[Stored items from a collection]
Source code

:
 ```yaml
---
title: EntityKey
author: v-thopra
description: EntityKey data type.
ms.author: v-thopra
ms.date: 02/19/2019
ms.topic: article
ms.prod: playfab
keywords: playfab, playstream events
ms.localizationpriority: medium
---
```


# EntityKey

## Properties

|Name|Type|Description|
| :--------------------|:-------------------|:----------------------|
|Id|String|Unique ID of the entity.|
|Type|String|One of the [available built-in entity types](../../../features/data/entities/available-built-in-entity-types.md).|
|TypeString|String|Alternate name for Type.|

==

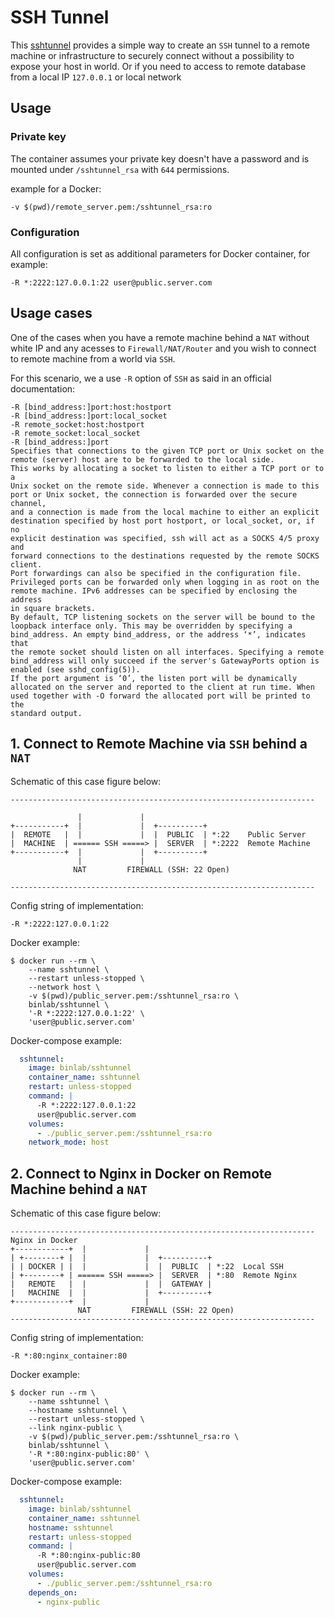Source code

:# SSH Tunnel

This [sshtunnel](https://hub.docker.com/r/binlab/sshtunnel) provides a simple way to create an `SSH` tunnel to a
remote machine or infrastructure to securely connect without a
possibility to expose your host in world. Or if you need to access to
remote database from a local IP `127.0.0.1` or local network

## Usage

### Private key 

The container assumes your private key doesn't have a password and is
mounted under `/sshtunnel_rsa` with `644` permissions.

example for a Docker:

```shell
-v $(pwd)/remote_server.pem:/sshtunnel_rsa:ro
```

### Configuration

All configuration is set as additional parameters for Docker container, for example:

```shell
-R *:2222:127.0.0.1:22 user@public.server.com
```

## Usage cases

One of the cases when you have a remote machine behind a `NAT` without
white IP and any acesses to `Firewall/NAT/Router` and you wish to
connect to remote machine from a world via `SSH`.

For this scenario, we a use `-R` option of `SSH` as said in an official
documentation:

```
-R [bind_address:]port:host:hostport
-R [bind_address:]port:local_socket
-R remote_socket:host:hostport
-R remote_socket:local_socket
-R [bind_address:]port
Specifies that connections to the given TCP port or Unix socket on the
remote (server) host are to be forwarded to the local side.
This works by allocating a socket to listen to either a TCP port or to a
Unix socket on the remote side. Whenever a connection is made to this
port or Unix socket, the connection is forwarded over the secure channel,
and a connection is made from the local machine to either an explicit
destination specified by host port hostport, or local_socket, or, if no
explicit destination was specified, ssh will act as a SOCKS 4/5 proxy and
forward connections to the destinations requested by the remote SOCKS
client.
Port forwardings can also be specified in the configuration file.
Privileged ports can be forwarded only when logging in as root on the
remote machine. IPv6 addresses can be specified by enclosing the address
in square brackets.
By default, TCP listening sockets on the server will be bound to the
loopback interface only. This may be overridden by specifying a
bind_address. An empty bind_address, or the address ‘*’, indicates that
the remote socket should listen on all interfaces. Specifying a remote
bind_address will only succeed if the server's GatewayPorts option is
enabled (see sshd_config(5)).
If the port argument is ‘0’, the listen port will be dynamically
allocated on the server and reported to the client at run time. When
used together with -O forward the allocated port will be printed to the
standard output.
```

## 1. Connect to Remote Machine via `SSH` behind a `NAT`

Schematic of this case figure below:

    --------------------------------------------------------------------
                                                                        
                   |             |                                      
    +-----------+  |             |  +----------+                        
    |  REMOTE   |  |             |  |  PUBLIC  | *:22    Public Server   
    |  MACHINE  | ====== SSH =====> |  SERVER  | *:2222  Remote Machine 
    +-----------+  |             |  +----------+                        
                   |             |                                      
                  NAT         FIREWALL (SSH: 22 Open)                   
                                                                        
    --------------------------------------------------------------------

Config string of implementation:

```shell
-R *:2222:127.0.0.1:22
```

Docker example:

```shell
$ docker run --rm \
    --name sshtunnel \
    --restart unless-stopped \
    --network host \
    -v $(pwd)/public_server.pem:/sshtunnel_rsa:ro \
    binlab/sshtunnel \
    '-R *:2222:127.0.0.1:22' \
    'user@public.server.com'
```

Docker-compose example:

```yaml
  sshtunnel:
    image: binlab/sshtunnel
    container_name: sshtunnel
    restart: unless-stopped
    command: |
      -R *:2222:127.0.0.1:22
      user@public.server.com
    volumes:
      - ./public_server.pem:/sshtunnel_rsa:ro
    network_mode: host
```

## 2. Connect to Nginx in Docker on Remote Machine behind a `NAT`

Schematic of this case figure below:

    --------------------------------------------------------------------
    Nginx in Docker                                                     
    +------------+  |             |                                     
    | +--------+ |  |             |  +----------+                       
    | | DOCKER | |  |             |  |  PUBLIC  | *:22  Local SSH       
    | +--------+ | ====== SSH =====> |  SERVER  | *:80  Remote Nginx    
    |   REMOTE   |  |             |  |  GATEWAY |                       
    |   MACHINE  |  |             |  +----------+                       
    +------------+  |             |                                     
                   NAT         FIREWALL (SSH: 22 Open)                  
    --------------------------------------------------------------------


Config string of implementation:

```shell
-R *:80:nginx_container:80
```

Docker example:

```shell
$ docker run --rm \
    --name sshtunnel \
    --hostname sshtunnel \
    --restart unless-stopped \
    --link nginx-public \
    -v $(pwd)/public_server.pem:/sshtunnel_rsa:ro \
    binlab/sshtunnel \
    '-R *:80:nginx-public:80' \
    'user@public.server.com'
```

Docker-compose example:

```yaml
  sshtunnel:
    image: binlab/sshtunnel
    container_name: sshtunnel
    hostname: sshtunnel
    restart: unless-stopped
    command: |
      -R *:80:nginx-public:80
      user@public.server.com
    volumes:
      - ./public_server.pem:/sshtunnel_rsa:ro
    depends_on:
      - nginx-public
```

...

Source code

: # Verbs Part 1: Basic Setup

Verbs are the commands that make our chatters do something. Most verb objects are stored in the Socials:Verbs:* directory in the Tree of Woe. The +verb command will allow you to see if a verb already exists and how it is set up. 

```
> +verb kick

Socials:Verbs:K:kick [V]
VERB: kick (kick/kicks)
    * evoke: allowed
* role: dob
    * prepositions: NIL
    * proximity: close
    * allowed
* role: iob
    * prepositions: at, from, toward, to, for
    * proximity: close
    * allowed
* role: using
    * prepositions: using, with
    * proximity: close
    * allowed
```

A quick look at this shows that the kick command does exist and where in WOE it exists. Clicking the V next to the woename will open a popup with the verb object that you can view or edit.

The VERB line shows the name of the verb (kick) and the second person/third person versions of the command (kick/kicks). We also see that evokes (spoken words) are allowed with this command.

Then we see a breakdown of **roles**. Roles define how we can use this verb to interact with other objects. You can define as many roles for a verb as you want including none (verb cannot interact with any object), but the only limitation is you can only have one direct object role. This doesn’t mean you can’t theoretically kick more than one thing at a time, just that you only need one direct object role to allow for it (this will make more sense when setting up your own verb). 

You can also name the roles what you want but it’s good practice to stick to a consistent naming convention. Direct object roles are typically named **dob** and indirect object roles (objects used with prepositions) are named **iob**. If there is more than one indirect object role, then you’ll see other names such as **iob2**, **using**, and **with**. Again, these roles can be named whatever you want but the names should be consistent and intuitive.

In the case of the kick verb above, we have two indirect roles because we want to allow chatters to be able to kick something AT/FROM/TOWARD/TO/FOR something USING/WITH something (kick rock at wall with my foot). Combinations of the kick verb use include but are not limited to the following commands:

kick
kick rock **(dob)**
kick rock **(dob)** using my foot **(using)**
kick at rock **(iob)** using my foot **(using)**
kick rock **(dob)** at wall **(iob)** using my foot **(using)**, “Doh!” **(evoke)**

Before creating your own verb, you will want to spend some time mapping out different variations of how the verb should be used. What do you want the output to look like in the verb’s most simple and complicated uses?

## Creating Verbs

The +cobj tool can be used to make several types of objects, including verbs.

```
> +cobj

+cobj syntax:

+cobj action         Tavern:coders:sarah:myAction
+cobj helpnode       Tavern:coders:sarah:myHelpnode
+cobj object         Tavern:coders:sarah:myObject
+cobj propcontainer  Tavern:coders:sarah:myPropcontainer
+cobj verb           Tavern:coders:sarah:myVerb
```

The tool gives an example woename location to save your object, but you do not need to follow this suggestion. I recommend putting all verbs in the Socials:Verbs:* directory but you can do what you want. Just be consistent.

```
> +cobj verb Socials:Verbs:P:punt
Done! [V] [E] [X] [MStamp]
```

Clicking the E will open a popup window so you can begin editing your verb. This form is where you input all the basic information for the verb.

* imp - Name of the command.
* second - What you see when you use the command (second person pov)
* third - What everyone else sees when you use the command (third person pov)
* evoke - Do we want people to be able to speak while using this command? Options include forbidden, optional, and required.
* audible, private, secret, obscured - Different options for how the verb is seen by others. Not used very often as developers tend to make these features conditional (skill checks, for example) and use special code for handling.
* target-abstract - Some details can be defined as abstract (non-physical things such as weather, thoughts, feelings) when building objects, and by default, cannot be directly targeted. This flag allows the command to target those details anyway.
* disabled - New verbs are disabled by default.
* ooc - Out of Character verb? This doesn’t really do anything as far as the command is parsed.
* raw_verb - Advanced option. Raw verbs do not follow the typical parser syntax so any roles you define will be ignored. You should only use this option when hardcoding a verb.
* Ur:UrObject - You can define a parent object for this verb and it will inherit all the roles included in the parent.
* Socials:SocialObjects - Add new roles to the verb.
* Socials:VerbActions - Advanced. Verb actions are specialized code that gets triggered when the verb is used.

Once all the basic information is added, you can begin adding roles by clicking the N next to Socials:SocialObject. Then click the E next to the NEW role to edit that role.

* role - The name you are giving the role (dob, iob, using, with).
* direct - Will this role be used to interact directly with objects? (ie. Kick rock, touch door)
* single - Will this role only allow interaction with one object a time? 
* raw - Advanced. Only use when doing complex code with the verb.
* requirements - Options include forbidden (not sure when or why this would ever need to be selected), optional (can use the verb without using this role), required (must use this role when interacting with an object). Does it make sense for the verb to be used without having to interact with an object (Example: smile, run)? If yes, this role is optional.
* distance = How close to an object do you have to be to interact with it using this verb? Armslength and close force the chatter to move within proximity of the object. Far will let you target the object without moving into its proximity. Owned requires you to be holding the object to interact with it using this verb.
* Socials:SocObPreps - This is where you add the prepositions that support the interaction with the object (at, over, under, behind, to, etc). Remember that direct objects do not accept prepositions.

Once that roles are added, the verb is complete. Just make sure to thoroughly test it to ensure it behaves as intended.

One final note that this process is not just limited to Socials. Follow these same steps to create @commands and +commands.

AIM OF THE TASK:
Counting only lines that hold the string "create", give the number of such lines in the records. Write nothing else.

WRITTEN SOLUTION:
2